[DATA FOR PROCESSING — start]

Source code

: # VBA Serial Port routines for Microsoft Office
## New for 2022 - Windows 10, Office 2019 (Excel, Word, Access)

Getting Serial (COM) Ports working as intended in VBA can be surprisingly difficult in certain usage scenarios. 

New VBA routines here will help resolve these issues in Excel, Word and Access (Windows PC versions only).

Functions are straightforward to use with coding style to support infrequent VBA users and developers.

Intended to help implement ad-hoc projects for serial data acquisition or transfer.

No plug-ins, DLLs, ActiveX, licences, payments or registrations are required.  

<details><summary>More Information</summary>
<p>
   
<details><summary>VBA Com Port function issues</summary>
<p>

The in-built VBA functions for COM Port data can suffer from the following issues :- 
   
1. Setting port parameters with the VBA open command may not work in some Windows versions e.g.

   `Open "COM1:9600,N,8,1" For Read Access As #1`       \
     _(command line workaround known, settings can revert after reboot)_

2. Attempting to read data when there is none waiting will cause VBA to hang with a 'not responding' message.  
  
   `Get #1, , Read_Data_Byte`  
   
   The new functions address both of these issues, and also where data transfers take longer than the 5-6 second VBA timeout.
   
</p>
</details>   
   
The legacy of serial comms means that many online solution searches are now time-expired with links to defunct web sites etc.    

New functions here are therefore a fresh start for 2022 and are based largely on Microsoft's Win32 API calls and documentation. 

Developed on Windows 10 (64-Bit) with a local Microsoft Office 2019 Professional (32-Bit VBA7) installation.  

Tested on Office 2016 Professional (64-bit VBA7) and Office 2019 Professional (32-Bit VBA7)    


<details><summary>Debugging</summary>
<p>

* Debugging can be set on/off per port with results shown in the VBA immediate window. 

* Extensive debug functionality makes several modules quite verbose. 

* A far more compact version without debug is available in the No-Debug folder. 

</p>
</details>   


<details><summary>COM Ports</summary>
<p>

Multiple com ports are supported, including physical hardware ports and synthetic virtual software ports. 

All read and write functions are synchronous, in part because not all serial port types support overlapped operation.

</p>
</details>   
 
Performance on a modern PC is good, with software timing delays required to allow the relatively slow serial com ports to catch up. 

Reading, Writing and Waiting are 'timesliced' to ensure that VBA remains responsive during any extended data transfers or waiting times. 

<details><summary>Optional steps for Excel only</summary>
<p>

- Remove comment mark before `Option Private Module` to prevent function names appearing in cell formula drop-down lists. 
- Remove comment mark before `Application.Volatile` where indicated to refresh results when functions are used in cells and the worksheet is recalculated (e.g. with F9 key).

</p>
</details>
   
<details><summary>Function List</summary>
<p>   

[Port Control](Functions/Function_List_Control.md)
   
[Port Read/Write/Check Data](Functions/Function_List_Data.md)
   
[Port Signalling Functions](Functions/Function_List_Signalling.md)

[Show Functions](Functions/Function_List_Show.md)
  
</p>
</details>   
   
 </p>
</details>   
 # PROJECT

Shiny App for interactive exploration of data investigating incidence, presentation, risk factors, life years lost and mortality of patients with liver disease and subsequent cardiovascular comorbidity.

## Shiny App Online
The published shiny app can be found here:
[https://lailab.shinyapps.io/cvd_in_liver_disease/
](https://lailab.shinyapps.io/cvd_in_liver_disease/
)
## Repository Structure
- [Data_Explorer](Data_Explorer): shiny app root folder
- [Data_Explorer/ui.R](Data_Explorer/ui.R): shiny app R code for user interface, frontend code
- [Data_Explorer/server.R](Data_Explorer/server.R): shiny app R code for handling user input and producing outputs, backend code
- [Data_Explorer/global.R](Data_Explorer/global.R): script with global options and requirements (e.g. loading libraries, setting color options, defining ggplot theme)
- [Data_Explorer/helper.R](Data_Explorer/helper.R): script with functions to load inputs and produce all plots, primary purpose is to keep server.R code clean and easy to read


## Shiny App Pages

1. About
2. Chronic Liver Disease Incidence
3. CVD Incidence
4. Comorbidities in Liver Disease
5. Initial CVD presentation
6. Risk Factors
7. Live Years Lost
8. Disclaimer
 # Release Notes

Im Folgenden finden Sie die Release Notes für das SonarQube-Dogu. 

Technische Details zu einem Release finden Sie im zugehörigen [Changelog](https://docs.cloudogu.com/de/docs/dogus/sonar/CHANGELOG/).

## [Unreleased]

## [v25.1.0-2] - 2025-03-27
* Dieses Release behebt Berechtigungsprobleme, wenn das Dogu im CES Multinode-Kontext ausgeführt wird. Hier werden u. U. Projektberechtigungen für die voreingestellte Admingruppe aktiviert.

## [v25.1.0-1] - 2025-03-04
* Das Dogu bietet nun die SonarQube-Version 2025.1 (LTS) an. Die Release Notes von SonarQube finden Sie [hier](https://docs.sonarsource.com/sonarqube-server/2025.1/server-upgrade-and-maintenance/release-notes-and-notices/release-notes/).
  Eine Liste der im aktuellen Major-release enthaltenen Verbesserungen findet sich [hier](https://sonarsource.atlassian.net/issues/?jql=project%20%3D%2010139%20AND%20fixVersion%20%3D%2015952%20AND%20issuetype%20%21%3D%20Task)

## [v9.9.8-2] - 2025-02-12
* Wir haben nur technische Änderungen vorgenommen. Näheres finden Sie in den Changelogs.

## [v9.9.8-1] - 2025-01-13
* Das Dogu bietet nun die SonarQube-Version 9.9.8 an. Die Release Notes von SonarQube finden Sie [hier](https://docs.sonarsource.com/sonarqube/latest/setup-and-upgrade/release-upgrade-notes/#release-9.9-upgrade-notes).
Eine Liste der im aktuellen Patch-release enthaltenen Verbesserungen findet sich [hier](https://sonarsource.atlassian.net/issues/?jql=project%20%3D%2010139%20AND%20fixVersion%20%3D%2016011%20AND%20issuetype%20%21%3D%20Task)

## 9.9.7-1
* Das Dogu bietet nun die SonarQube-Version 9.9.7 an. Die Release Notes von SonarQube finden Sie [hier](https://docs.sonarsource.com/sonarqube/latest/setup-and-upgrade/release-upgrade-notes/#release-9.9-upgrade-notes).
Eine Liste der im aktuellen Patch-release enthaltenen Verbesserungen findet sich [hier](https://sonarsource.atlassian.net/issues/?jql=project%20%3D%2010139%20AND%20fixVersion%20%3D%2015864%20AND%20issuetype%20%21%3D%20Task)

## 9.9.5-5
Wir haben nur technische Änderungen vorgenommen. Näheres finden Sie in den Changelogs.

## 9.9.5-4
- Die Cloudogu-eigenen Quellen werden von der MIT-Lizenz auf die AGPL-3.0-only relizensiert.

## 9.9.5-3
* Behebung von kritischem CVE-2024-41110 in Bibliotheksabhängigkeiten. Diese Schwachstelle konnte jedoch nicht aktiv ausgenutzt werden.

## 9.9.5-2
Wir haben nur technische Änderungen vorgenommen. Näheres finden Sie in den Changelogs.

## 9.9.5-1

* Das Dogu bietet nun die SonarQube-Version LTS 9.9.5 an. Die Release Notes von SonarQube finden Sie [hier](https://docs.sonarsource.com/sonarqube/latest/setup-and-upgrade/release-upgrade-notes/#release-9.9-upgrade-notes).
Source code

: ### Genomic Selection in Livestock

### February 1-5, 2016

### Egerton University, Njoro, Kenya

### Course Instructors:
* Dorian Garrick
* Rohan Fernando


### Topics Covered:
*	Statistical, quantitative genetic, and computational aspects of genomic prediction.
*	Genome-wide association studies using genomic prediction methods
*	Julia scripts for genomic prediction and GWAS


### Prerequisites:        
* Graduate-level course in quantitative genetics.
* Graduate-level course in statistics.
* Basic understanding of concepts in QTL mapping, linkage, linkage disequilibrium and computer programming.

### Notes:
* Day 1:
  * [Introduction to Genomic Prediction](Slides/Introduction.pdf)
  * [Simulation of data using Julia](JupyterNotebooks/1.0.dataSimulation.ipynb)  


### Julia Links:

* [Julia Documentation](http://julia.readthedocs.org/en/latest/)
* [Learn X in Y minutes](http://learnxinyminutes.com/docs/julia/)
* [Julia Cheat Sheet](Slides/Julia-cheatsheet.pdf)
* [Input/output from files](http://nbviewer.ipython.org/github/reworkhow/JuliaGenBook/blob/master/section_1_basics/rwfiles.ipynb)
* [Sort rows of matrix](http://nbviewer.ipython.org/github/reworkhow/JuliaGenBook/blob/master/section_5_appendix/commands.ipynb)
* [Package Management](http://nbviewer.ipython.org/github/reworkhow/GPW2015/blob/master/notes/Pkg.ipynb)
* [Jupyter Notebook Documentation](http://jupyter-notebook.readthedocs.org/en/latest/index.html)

[DATA FOR PROCESSING — finish]

_WHAT TO WORK ON_. Which lines of the data above contain the string "enthaltenen"? Copy each of them.

_YOUR SOLUTION_.
  Eine Liste der im aktuellen Major-release enthaltenen Verbesserungen findet sich [hier](https://sonarsource.atlassian.net/issues/?jql=project%20%3D%2010139%20AND%20fixVersion%20%3D%2015952%20AND%20issuetype%20%21%3D%20Task)
Eine Liste der im aktuellen Patch-release enthaltenen Verbesserungen findet sich [hier](https://sonarsource.atlassian.net/issues/?jql=project%20%3D%2010139%20AND%20fixVersion%20%3D%2016011%20AND%20issuetype%20%21%3D%20Task)
Eine Liste der im aktuellen Patch-release enthaltenen Verbesserungen findet sich [hier](https://sonarsource.atlassian.net/issues/?jql=project%20%3D%2010139%20AND%20fixVersion%20%3D%2015864%20AND%20issuetype%20%21%3D%20Task)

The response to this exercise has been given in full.